> **Task statement**
What the response needs is every record, repeated verbatim, and no images.

Recorded data:
· · · · · · ·
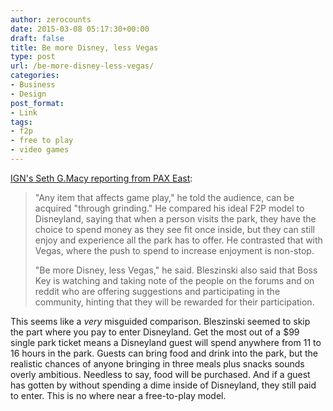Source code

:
 ```yaml
---
author: zerocounts
date: 2015-03-08 05:17:30+00:00
draft: false
title: Be more Disney, less Vegas
type: post
url: /be-more-disney-less-vegas/
categories:
- Business
- Design
post_format:
- Link
tags:
- f2p
- free to play
- video games
---
```


[IGN's Seth G.Macy reporting from PAX East](http://ign.com/articles/2015/03/08/pax-east-2015-cliffy-b-wants-f2p-to-be-more-disneyland-less-vegas):

<blockquote>"Any item that affects game play," he told the audience, can be acquired "through grinding." He compared his ideal F2P model to Disneyland, saying that when a person visits the park, they have the choice to spend money as they see fit once inside, but they can still enjoy and experience all the park has to offer. He contrasted that with Vegas, where the push to spend to increase enjoyment is non-stop.  
  
"Be more Disney, less Vegas," he said. Bleszinski also said that Boss Key is watching and taking note of the people on the forums and on reddit who are offering suggestions and participating in the community, hinting that they will be rewarded for their participation.</blockquote>

This seems like a _very_ misguided comparison. Bleszinski seemed to skip the part where you pay to enter Disneyland. Get the most out of a $99 single park ticket means a Disneyland guest will spend anywhere from 11 to 16 hours in the park. Guests can bring food and drink into the park, but the realistic chances of anyone bringing in three meals plus snacks sounds overly ambitious. Needless to say, food will be purchased. And if a guest has gotten by without spending a dime inside of Disneyland, they still paid to enter. This is no where near a free-to-play model.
· · · · · · ·
> **Response to this exercise**
Source code

:
 ```yaml
---
author: zerocounts
date: 2015-03-08 05:17:30+00:00
draft: false
title: Be more Disney, less Vegas
type: post
url: /be-more-disney-less-vegas/
categories:
- Business
- Design
post_format:
- Link
tags:
- f2p
- free to play
- video games
---
```


[IGN's Seth G.Macy reporting from PAX East](http://ign.com/articles/2015/03/08/pax-east-2015-cliffy-b-wants-f2p-to-be-more-disneyland-less-vegas):

<blockquote>"Any item that affects game play," he told the audience, can be acquired "through grinding." He compared his ideal F2P model to Disneyland, saying that when a person visits the park, they have the choice to spend money as they see fit once inside, but they can still enjoy and experience all the park has to offer. He contrasted that with Vegas, where the push to spend to increase enjoyment is non-stop.  
  
"Be more Disney, less Vegas," he said. Bleszinski also said that Boss Key is watching and taking note of the people on the forums and on reddit who are offering suggestions and participating in the community, hinting that they will be rewarded for their participation.</blockquote>

This seems like a _very_ misguided comparison. Bleszinski seemed to skip the part where you pay to enter Disneyland. Get the most out of a $99 single park ticket means a Disneyland guest will spend anywhere from 11 to 16 hours in the park. Guests can bring food and drink into the park, but the realistic chances of anyone bringing in three meals plus snacks sounds overly ambitious. Needless to say, food will be purchased. And if a guest has gotten by without spending a dime inside of Disneyland, they still paid to enter. This is no where near a free-to-play model.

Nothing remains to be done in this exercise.